◆ **TASK BRIEF**: Using "true" as the search string, find the matching lines below and copy them.

◆ **EXERCISE MATERIALS**:
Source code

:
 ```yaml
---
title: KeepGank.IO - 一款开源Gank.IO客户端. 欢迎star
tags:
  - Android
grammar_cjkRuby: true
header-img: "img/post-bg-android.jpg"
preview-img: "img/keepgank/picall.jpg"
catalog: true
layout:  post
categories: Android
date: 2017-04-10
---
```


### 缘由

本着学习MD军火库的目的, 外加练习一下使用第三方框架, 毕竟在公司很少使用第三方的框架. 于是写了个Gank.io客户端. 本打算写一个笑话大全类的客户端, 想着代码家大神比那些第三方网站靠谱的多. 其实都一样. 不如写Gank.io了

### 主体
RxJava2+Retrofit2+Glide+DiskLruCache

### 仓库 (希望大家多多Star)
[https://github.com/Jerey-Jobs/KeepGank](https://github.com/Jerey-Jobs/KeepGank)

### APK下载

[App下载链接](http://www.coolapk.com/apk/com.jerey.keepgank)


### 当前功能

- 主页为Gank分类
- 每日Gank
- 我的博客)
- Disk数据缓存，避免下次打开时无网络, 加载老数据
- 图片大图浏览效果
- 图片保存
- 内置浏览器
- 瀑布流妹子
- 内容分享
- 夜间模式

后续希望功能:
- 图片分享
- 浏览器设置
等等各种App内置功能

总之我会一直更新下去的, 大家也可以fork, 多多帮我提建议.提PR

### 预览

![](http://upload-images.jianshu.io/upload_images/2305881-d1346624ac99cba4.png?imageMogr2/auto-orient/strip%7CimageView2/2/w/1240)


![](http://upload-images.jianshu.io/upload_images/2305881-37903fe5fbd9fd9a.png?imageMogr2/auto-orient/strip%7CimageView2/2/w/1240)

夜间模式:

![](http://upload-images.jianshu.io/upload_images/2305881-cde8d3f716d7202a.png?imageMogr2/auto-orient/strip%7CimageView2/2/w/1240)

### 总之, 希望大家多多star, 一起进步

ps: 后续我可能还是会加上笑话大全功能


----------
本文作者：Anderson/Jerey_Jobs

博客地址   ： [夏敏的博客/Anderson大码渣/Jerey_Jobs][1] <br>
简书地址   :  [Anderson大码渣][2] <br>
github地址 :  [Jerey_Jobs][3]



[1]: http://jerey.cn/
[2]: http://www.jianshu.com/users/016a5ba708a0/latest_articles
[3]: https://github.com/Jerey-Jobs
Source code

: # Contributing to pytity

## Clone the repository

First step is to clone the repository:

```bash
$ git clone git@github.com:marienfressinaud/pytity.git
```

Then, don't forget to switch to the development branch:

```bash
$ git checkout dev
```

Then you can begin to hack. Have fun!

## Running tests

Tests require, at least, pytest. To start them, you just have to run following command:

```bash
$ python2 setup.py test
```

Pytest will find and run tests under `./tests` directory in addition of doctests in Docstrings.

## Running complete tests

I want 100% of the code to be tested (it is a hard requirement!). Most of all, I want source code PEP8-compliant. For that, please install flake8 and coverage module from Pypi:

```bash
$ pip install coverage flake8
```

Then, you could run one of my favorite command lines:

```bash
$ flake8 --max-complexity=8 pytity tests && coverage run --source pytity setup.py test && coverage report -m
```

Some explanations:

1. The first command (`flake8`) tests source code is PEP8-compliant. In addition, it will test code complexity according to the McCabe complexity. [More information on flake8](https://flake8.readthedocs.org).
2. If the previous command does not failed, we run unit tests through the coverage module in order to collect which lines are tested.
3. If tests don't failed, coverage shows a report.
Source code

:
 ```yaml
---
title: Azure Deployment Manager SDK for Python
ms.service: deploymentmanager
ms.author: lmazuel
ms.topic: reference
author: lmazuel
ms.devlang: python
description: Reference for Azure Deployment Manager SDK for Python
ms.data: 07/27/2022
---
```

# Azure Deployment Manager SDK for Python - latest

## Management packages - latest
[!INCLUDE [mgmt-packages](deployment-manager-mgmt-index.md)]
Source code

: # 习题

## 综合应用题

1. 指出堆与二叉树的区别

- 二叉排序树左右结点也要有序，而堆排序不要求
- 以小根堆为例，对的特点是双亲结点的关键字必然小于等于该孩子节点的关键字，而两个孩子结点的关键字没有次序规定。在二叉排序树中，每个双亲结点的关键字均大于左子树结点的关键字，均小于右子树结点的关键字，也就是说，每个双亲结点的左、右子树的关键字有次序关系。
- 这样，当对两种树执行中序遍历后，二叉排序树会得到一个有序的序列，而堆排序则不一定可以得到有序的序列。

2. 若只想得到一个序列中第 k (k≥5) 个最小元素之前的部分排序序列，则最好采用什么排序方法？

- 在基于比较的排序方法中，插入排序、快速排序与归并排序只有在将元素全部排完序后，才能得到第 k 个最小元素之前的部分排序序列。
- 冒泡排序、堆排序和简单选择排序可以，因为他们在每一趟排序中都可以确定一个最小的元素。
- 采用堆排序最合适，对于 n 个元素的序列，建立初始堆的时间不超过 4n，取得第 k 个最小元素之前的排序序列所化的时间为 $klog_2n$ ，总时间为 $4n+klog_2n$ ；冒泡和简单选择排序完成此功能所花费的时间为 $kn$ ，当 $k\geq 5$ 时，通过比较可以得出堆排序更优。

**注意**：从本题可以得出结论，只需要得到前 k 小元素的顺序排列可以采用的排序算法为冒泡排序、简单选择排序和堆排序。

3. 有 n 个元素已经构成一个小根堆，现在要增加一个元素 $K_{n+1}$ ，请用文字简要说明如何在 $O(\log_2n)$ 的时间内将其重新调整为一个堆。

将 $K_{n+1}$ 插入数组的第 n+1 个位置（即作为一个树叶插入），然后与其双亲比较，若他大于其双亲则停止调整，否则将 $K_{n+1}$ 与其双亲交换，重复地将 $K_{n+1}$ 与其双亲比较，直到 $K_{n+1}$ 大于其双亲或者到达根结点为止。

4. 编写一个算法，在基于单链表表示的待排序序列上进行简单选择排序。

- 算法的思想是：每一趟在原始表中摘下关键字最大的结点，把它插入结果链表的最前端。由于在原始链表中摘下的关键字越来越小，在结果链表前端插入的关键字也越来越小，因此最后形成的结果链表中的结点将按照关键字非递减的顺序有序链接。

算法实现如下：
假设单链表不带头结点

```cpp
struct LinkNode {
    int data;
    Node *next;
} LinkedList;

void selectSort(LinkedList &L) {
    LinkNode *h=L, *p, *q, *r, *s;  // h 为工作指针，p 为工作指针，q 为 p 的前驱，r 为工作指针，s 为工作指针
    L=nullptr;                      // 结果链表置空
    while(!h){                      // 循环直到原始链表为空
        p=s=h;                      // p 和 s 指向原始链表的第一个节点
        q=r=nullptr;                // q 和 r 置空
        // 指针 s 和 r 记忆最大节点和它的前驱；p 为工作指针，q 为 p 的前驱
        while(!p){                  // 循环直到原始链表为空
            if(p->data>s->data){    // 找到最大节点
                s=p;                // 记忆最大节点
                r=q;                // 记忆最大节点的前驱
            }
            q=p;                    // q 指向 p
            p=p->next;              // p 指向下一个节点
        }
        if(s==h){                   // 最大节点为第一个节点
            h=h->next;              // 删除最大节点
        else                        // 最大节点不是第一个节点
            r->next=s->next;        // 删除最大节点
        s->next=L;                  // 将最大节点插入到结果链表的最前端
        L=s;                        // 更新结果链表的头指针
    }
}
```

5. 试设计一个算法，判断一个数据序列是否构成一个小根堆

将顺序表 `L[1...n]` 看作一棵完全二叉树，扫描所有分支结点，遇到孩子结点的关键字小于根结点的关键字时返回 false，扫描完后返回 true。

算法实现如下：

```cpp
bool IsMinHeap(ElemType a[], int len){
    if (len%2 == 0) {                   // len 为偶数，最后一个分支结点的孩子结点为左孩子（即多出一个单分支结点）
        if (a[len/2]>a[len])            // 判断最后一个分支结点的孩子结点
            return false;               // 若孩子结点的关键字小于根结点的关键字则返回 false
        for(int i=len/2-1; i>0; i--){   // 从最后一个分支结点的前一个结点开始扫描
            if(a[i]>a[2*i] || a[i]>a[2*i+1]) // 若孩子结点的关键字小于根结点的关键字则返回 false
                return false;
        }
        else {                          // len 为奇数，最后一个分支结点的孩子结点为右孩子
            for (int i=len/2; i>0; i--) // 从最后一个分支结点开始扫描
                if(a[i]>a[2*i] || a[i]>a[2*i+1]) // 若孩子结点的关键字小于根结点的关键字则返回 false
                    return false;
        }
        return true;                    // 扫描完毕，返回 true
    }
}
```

◆ **ANSWER FOR THIS EXERCISE**:
grammar_cjkRuby: true
catalog: true
将顺序表 `L[1...n]` 看作一棵完全二叉树，扫描所有分支结点，遇到孩子结点的关键字小于根结点的关键字时返回 false，扫描完后返回 true。
        return true;                    // 扫描完毕，返回 true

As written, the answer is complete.